Mackay, IR, Whittingham, S, Fida, S, Myers, M, Ikuno, N, Gershwin, ME, Rowley, MJ
Immunological reviews. 2000;:226-37
Abstract
Autoantibodies to mitochondria (AMA, anti-M2) are a serologic hallmark of primary biliary cirrhosis (PBC). These react with three structurally and functionally related multienzymic complexes, the 2-oxoacid dehydrogenase complexes, but chiefly with the E2 subunit of pyruvate dehydrogenase complex (PDC-E2). Their very dose (95%) and specific association with PBC underpins the autoimmune concept of pathogenesis of that disease, notwithstanding several non-congruent features. Detailed studies, including structural analysis of epitopes, do not disclose how these autoantibodies originate. Their ubiquity in PBC has overshadowed the existence of a second set of relatively PBC-specific autoantibodies to nuclear antigens for which reactants have been cloned and characterized. These include centromeric proteins; proteins of the nuclear pore complex; nuclear dot proteins, which include Sp-100 and the promyelocytic leukemia antigen; and a recently identified autoantigen, SOX13. Certain of these reactants are DNA-binding proteins with transcriptional regulatory activity.
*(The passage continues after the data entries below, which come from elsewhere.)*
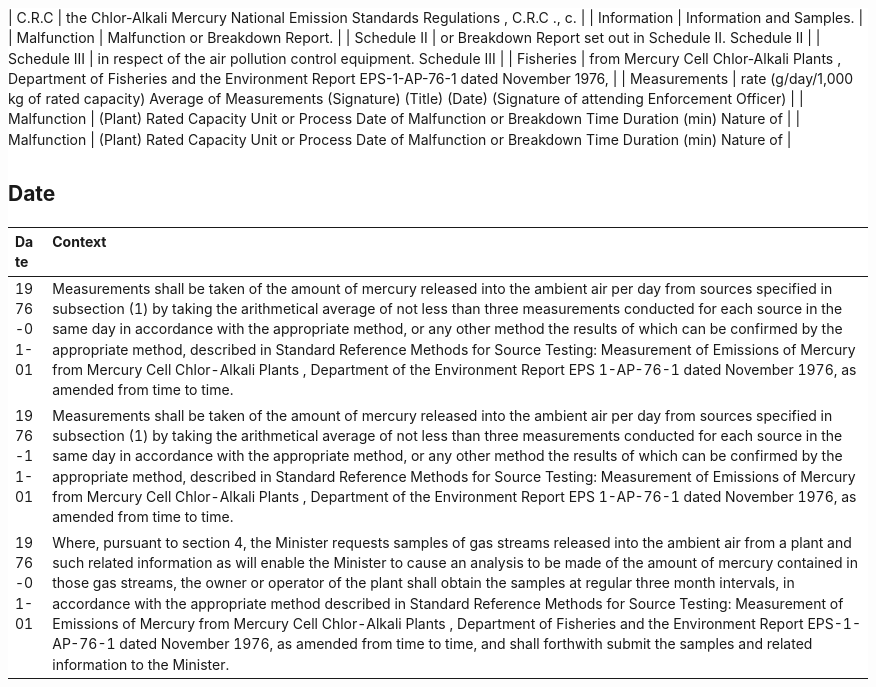 | C.R.C                                 | the Chlor-Alkali Mercury National Emission Standards Regulations , C.R.C ., c.                                                          |
| Information                           | Information  and Samples.                                                                                                               |
| Malfunction                           | Malfunction  or Breakdown Report.                                                                                                       |
| Schedule II                           | or Breakdown Report set out in Schedule II. Schedule II                                                                                 |
| Schedule III                          | in respect of the air pollution control equipment. Schedule III                                                                         |
| Fisheries                             | from Mercury Cell Chlor-Alkali Plants , Department of Fisheries and the Environment Report EPS-1-AP-76-1 dated November 1976,           |
| Measurements                          | rate (g/day/1,000 kg of rated capacity) Average of Measurements (Signature) (Title) (Date) (Signature of attending Enforcement Officer) |
| Malfunction                           | (Plant) Rated Capacity Unit or Process Date of Malfunction  or Breakdown  Time  Duration (min)  Nature of                               |
| Malfunction                           | (Plant) Rated Capacity Unit or Process Date of Malfunction  or Breakdown  Time  Duration (min)  Nature of                               |


## Date
| Date       | Context                                                                                                                                                                                                                                                                                                                                                                                                                                                                                                                                                                                                                                                                                                                                                      |
|:-----------|:-------------------------------------------------------------------------------------------------------------------------------------------------------------------------------------------------------------------------------------------------------------------------------------------------------------------------------------------------------------------------------------------------------------------------------------------------------------------------------------------------------------------------------------------------------------------------------------------------------------------------------------------------------------------------------------------------------------------------------------------------------------|
| 1976-01-01 | Measurements shall be taken of the amount of mercury released into the ambient air per day from sources specified in subsection (1) by taking the arithmetical average of not less than three measurements conducted for each source in the same day in accordance with the appropriate method, or any other method the results of which can be confirmed by the appropriate method, described in  Standard Reference Methods for Source Testing: Measurement of Emissions of Mercury from Mercury Cell Chlor-Alkali Plants , Department of the Environment Report EPS 1-AP-76-1 dated November 1976, as amended from time to time.                                                                                                                          |
| 1976-11-01 | Measurements shall be taken of the amount of mercury released into the ambient air per day from sources specified in subsection (1) by taking the arithmetical average of not less than three measurements conducted for each source in the same day in accordance with the appropriate method, or any other method the results of which can be confirmed by the appropriate method, described in  Standard Reference Methods for Source Testing: Measurement of Emissions of Mercury from Mercury Cell Chlor-Alkali Plants , Department of the Environment Report EPS 1-AP-76-1 dated November 1976, as amended from time to time.                                                                                                                          |
| 1976-01-01 | Where, pursuant to section 4, the Minister requests samples of gas streams released into the ambient air from a plant and such related information as will enable the Minister to cause an analysis to be made of the amount of mercury contained in those gas streams, the owner or operator of the plant shall obtain the samples at regular three month intervals, in accordance with the appropriate method described in  Standard Reference Methods for Source Testing: Measurement of Emissions of Mercury from Mercury Cell Chlor-Alkali Plants , Department of Fisheries and the Environment Report EPS-1-AP-76-1 dated November 1976, as amended from time to time, and shall forthwith submit the samples and related information to the Minister. |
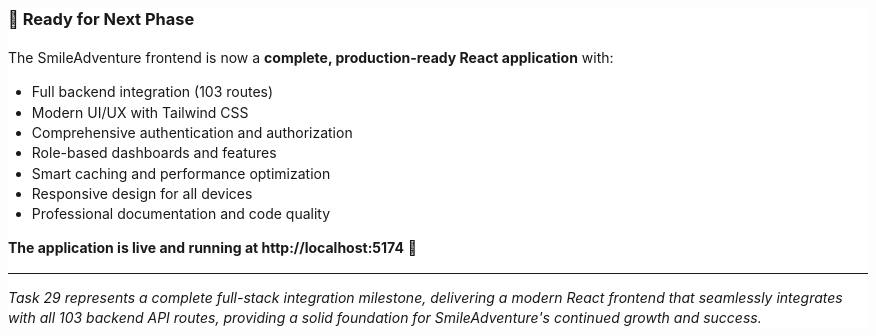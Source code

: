 ### 🚀 **Ready for Next Phase**
The SmileAdventure frontend is now a **complete, production-ready React application** with:
- Full backend integration (103 routes)
- Modern UI/UX with Tailwind CSS
- Comprehensive authentication and authorization
- Role-based dashboards and features
- Smart caching and performance optimization
- Responsive design for all devices
- Professional documentation and code quality

**The application is live and running at http://localhost:5174** 🎊

---

*Task 29 represents a complete full-stack integration milestone, delivering a modern React frontend that seamlessly integrates with all 103 backend API routes, providing a solid foundation for SmileAdventure's continued growth and success.*
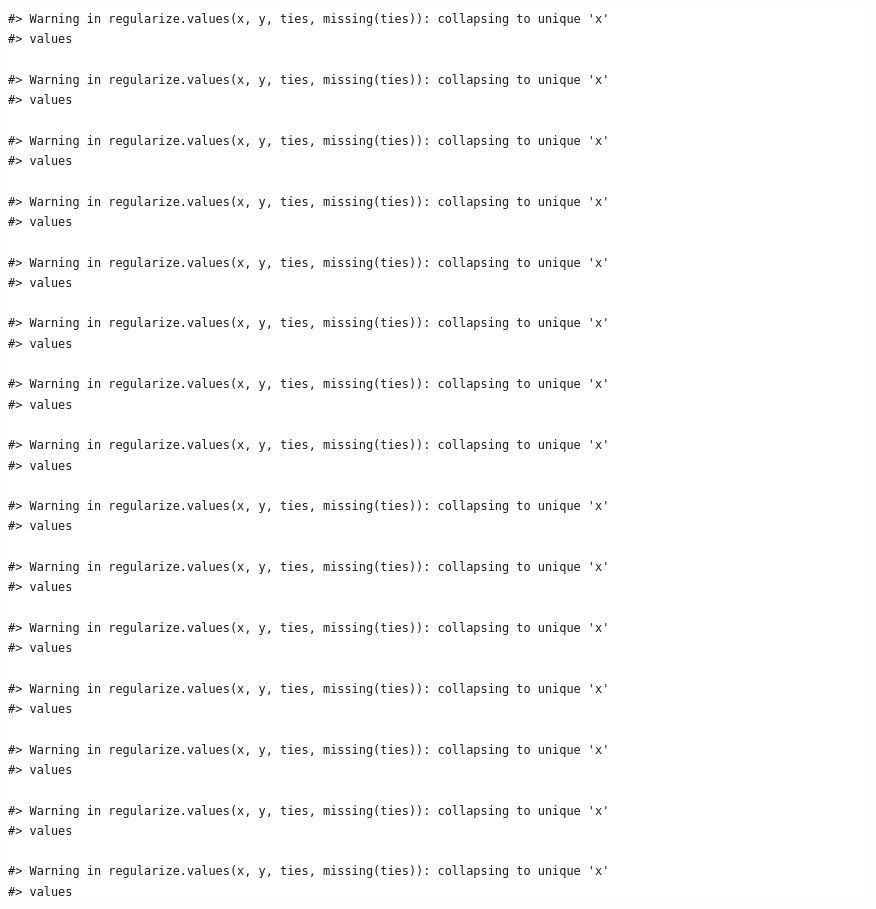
 ```
#> Warning in regularize.values(x, y, ties, missing(ties)): collapsing to unique 'x'
#> values

#> Warning in regularize.values(x, y, ties, missing(ties)): collapsing to unique 'x'
#> values

#> Warning in regularize.values(x, y, ties, missing(ties)): collapsing to unique 'x'
#> values

#> Warning in regularize.values(x, y, ties, missing(ties)): collapsing to unique 'x'
#> values

#> Warning in regularize.values(x, y, ties, missing(ties)): collapsing to unique 'x'
#> values

#> Warning in regularize.values(x, y, ties, missing(ties)): collapsing to unique 'x'
#> values

#> Warning in regularize.values(x, y, ties, missing(ties)): collapsing to unique 'x'
#> values

#> Warning in regularize.values(x, y, ties, missing(ties)): collapsing to unique 'x'
#> values

#> Warning in regularize.values(x, y, ties, missing(ties)): collapsing to unique 'x'
#> values

#> Warning in regularize.values(x, y, ties, missing(ties)): collapsing to unique 'x'
#> values

#> Warning in regularize.values(x, y, ties, missing(ties)): collapsing to unique 'x'
#> values

#> Warning in regularize.values(x, y, ties, missing(ties)): collapsing to unique 'x'
#> values

#> Warning in regularize.values(x, y, ties, missing(ties)): collapsing to unique 'x'
#> values

#> Warning in regularize.values(x, y, ties, missing(ties)): collapsing to unique 'x'
#> values

#> Warning in regularize.values(x, y, ties, missing(ties)): collapsing to unique 'x'
#> values
```
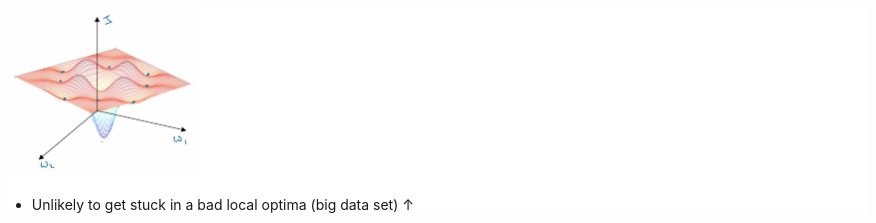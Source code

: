 <img src="Improving_Deep_Neural_Networks.assets/image-20200813225921767.png" alt="image-20200813225921767" style="zoom: 25%;" />

- Unlikely to get stuck in a bad local optima (big data set) ↑
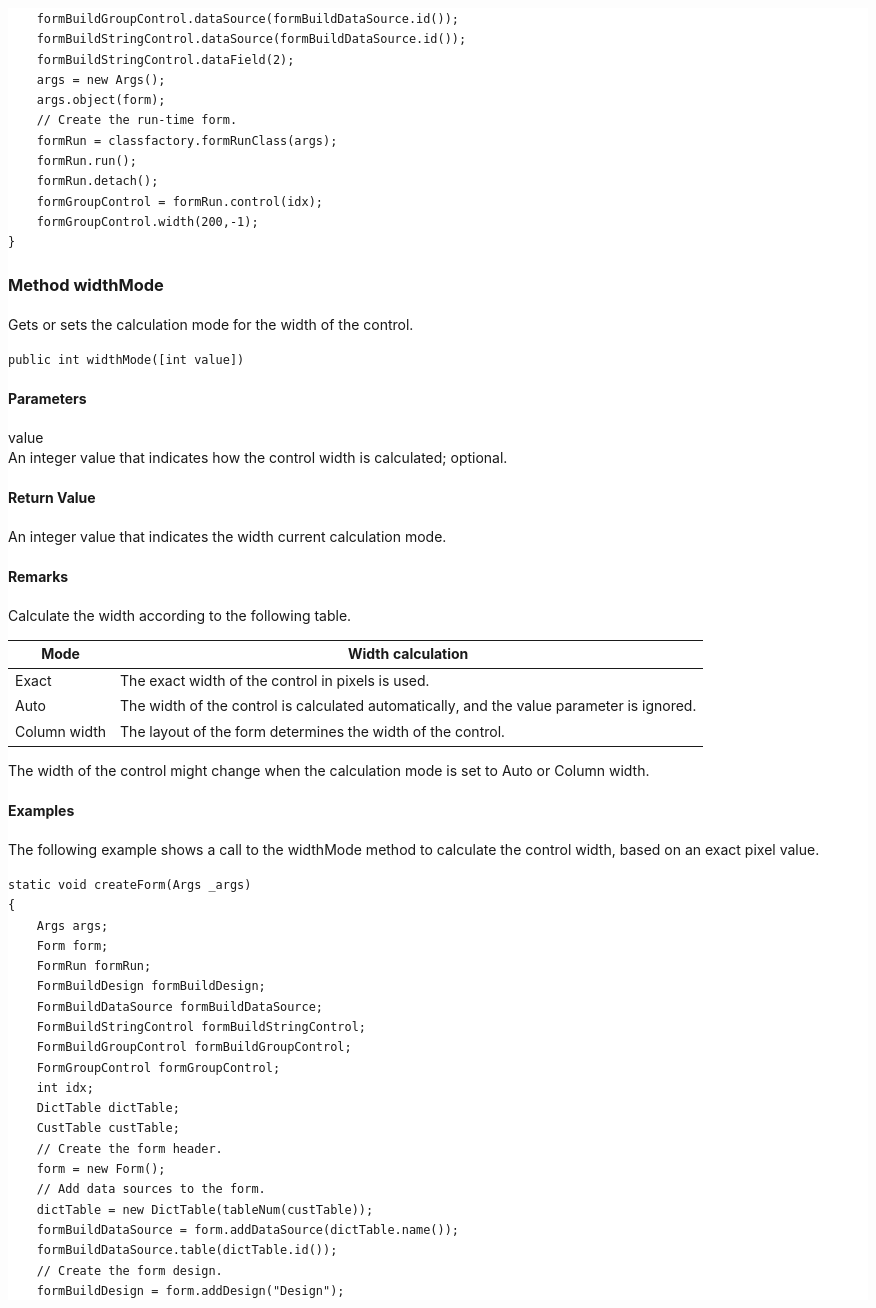         formBuildGroupControl.dataSource(formBuildDataSource.id()); 
        formBuildStringControl.dataSource(formBuildDataSource.id()); 
        formBuildStringControl.dataField(2); 
        args = new Args(); 
        args.object(form); 
        // Create the run-time form. 
        formRun = classfactory.formRunClass(args); 
        formRun.run(); 
        formRun.detach(); 
        formGroupControl = formRun.control(idx); 
        formGroupControl.width(200,-1); 
    }

### Method widthMode

Gets or sets the calculation mode for the width of the control.

    public int widthMode([int value])

#### Parameters

value  
An integer value that indicates how the control width is calculated; optional.

#### Return Value

An integer value that indicates the width current calculation mode.

#### Remarks

Calculate the width according to the following table.

| Mode         | Width calculation                                                                         |
|--------------|-------------------------------------------------------------------------------------------|
| Exact        | The exact width of the control in pixels is used.                                         |
| Auto         | The width of the control is calculated automatically, and the value parameter is ignored. |
| Column width | The layout of the form determines the width of the control.                               |

The width of the control might change when the calculation mode is set to Auto or Column width.

#### Examples

The following example shows a call to the widthMode method to calculate the control width, based on an exact pixel value.

    static void createForm(Args _args) 
    { 
        Args args; 
        Form form; 
        FormRun formRun; 
        FormBuildDesign formBuildDesign; 
        FormBuildDataSource formBuildDataSource; 
        FormBuildStringControl formBuildStringControl; 
        FormBuildGroupControl formBuildGroupControl; 
        FormGroupControl formGroupControl; 
        int idx; 
        DictTable dictTable; 
        CustTable custTable; 
        // Create the form header. 
        form = new Form(); 
        // Add data sources to the form. 
        dictTable = new DictTable(tableNum(custTable)); 
        formBuildDataSource = form.addDataSource(dictTable.name()); 
        formBuildDataSource.table(dictTable.id()); 
        // Create the form design. 
        formBuildDesign = form.addDesign("Design");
Thus serum from individuals with the same clinical syndrome can have autoimmune reactivity to disparate mitochondrial and nuclear constituents in different cellular compartments. Antibody probing of phage displayed random peptide libraries, together with epitope scanning using overlapping sequential octameric peptides from the PDC-E2 sequence, showed that the discontinuous motifs MH, FV(E) and SYP contributed to a predicted conformational antibody epitope in the inner lipoyl domain of PDC-E2.